After a 15-year old boy accidentally ride his bike off a bridge, a Massachusetts cop is credited with his rescue.
New York’s legislature is considering a package of bike and pedestrian safety bills that would give cities more control over speed limits, encourage them to build safer sidewalks and bike lanes, and require drivers to study more safety topics for their license test.
You know you have a problem when two people on bicycles are run down by hit-and-run drivers on the same stretch of a Florida street, the same time of day, just one mile and three days apart. Or when four people have been killed at the same Orlando intersection in four months, the latest victim was a 15-year old boy right-hooked while riding in a crosswalk.
Bike Radar’s podcast considers how to make this your best year yet on your bike. That’s easy. 1) Just ride, and 2) just ride more. And don’t take it so damn seriously.
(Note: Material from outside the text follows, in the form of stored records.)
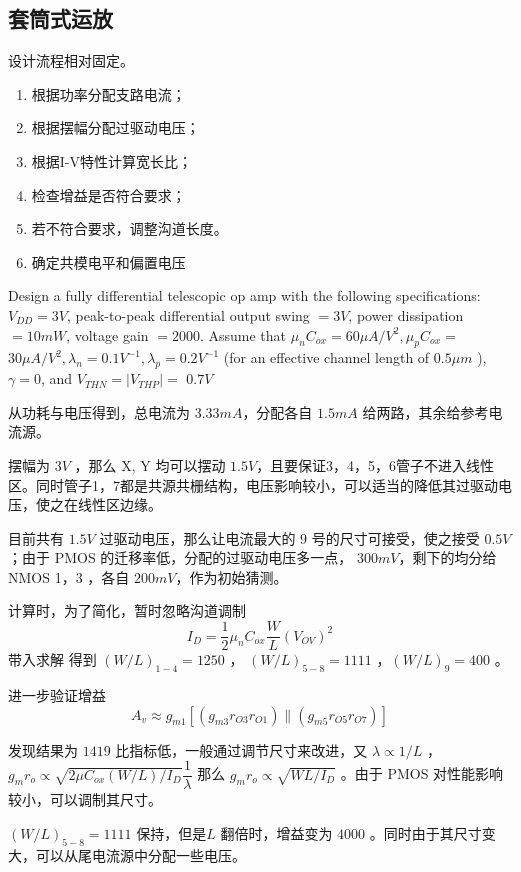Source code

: \documentclass[cn,11pt,chinese,black,simple]{../elegantbook}
\begin{document}


\subsection{套筒式运放}

设计流程相对固定。


\begin{enumerate}
    \item 根据功率分配支路电流；
    \item 根据摆幅分配过驱动电压；
    \item 根据I-V特性计算宽长比；
    \item 检查增益是否符合要求；
    \item 若不符合要求，调整沟道长度。
    \item 确定共模电平和偏置电压
\end{enumerate}

\begin{example}
    Design a fully differential telescopic op amp with the following specifications: \(V_{D D}=3 V\), peak-to-peak differential output swing \(=3 V\), power dissipation \(=10 mW\), voltage gain \(=2000 .\) Assume that \(\mu_{n} C_{o x}=60 \mu A / V ^{2}, \mu_{p} C_{o x}=\) \(30 \mu A / V ^{2}, \lambda_{n}=0.1 V ^{-1}, \lambda_{p}=0.2 V ^{-1}\) (for an effective channel length of \(0.5 \mu m\) ), \(\gamma=0\), and \(V_{T H N}=\left|V_{T H P}\right|=\)
\(0.7 V\)
\end{example}

\begin{solution}
    从功耗与电压得到，总电流为 \(3.33 mA\)，分配各自 \(1.5 mA\) 给两路，其余给参考电流源。

    摆幅为 \(3 V\) ，那么 X, Y 均可以摆动 \(1.5 V\)，且要保证3，4，5，6管子不进入线性区。同时管子1，7都是共源共栅结构，电压影响较小，可以适当的降低其过驱动电压，使之在线性区边缘。
    
    目前共有 \(1.5 V\) 过驱动电压，那么让电流最大的 9 号的尺寸可接受，使之接受 \(0.5 V\)；由于 PMOS 的迁移率低，分配的过驱动电压多一点， \(300 mV\)，剩下的均分给 NMOS 1，3 ，各自 \(200 mV\)，作为初始猜测。

    计算时，为了简化，暂时忽略沟道调制 \[I_D = \dfrac{1}{2} \mu_n C_{ox} \dfrac{W}{L} (V_{OV})^2\]
    带入求解 得到 \((W/L)_{1-4} = 1250\) ， \((W/L)_{5-8} = 1111\) ，\((W/L)_9 = 400\) 。

    进一步验证增益 \[A_{v} \approx g_{m 1}\left[\left(g_{m 3} r_{O 3} r_{O 1}\right) \|\left(g_{m 5} r_{O 5} r_{O 7}\right)\right]\] 

    发现结果为 \(1419\) 比指标低，一般通过调节尺寸来改进，又 \(\lambda \propto 1/L\) ，\(g_m r_o \propto \sqrt{2 \mu C_{ox} (W/L)/I_D} \dfrac{1}{\lambda} \) 那么 \( g_m r_o \propto \sqrt{W L / I_D}\) 。由于 PMOS 对性能影响较小，可以调制其尺寸。

    \((W/L)_{5-8} = 1111\) 保持，但是\(L\) 翻倍时，增益变为 \(4000\) 。同时由于其尺寸变大，可以从尾电流源中分配一些电压。


\end{solution}
\end{document}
A writer for Jalopnik says the “Freedom Convoy” that paralyzed Ottawa, Canada in recent weeks shows why cars and trucks should be banned from cities.
Canadian bicyclists are mourning the loss of longtime Toronto bike advocate Robert “Bicycle Bob” Silverman, who fought for bike lanes long before the city had any, and helped set it on its current bike-friendly course; Silverman passed away Sunday at age 88.
Good news on the bike theft front, as reports from more than 40 British police agencies indicate the crime fell over 11% last year.
A delivery rider in the UK says he’s never more than one crash away from financial disaster, after his earnings have dropped almost in half over the past few years.
A self-described die-hard Indian cyclist writes in defense of the humble bicycle, after the country’s prime minister cast aspersions on bikes in attacking another political party that uses one as its symbol; the head of that party calls the prime minister’s comments “an insult to the nation.”
UCI may be ditching Red Bull for coverage of the Mountain Bike World Cup after this season, entering into exclusive negotiations with Discovery Sports.
Colombian cyclist Daniel Martínez calls injured countryman Egan Bernal a champion on and off the bike, as Martínez opens the European campaign with a third-place finish in the Volta ao Algarve.
Dutch pro Tom Dumoulin says he’s happy to be back on the WorldTour after walking away from the sport for several months last year.
Go ahead and ride straight, even if the bike path isn’t. And sometimes you have to pedal upstream in life.
Whitewater cycling. pic.twitter.com/Swga3umKQA
— Rich Seipp (@richpips) February 20, 2022
Be safe, and stay healthy. And get vaccinated, already.